Plain-text document sources:

····················

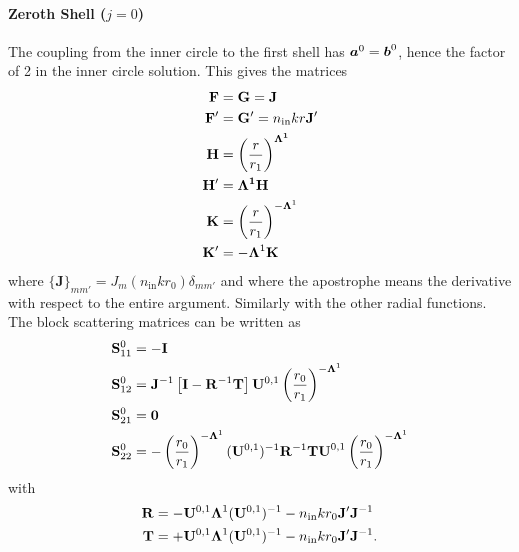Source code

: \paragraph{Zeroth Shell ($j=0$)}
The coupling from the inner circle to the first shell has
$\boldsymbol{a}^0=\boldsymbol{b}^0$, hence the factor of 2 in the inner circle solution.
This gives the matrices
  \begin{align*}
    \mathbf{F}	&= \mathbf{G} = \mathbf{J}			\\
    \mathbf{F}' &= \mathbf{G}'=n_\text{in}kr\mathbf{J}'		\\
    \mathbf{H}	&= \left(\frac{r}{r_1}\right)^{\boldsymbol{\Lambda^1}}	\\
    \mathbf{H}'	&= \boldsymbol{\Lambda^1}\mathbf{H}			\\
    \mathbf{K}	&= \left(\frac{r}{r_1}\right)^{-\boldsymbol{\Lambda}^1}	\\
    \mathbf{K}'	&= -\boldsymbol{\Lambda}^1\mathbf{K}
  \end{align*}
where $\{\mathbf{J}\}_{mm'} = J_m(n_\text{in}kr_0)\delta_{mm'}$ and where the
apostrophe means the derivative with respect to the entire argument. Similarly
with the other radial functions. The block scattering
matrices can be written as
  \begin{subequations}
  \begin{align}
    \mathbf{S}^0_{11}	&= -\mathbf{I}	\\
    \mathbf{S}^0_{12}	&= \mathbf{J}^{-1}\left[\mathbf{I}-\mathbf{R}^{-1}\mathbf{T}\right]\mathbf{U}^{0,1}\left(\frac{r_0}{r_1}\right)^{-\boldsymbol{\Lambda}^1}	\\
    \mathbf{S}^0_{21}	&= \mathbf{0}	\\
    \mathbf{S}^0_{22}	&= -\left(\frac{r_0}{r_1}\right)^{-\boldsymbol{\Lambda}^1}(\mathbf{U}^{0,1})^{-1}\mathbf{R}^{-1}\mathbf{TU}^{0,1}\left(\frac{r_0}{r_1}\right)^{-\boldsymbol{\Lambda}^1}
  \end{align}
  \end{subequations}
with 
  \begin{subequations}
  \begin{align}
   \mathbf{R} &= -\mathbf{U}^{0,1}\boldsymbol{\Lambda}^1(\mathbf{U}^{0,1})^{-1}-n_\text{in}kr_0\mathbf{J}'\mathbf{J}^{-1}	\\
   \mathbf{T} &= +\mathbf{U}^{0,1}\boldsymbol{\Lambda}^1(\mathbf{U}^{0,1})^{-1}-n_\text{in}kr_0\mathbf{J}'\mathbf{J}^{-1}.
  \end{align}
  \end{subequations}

····················

ACTION ITEM: Leaving out any pictures, write the records above out exactly as they are.

RESULT OF THIS TASK:
Source code

: \paragraph{Zeroth Shell ($j=0$)}
The coupling from the inner circle to the first shell has
$\boldsymbol{a}^0=\boldsymbol{b}^0$, hence the factor of 2 in the inner circle solution.
This gives the matrices
  \begin{align*}
    \mathbf{F}	&= \mathbf{G} = \mathbf{J}			\\
    \mathbf{F}' &= \mathbf{G}'=n_\text{in}kr\mathbf{J}'		\\
    \mathbf{H}	&= \left(\frac{r}{r_1}\right)^{\boldsymbol{\Lambda^1}}	\\
    \mathbf{H}'	&= \boldsymbol{\Lambda^1}\mathbf{H}			\\
    \mathbf{K}	&= \left(\frac{r}{r_1}\right)^{-\boldsymbol{\Lambda}^1}	\\
    \mathbf{K}'	&= -\boldsymbol{\Lambda}^1\mathbf{K}
  \end{align*}
where $\{\mathbf{J}\}_{mm'} = J_m(n_\text{in}kr_0)\delta_{mm'}$ and where the
apostrophe means the derivative with respect to the entire argument. Similarly
with the other radial functions. The block scattering
matrices can be written as
  \begin{subequations}
  \begin{align}
    \mathbf{S}^0_{11}	&= -\mathbf{I}	\\
    \mathbf{S}^0_{12}	&= \mathbf{J}^{-1}\left[\mathbf{I}-\mathbf{R}^{-1}\mathbf{T}\right]\mathbf{U}^{0,1}\left(\frac{r_0}{r_1}\right)^{-\boldsymbol{\Lambda}^1}	\\
    \mathbf{S}^0_{21}	&= \mathbf{0}	\\
    \mathbf{S}^0_{22}	&= -\left(\frac{r_0}{r_1}\right)^{-\boldsymbol{\Lambda}^1}(\mathbf{U}^{0,1})^{-1}\mathbf{R}^{-1}\mathbf{TU}^{0,1}\left(\frac{r_0}{r_1}\right)^{-\boldsymbol{\Lambda}^1}
  \end{align}
  \end{subequations}
with 
  \begin{subequations}
  \begin{align}
   \mathbf{R} &= -\mathbf{U}^{0,1}\boldsymbol{\Lambda}^1(\mathbf{U}^{0,1})^{-1}-n_\text{in}kr_0\mathbf{J}'\mathbf{J}^{-1}	\\
   \mathbf{T} &= +\mathbf{U}^{0,1}\boldsymbol{\Lambda}^1(\mathbf{U}^{0,1})^{-1}-n_\text{in}kr_0\mathbf{J}'\mathbf{J}^{-1}.
  \end{align}
  \end{subequations}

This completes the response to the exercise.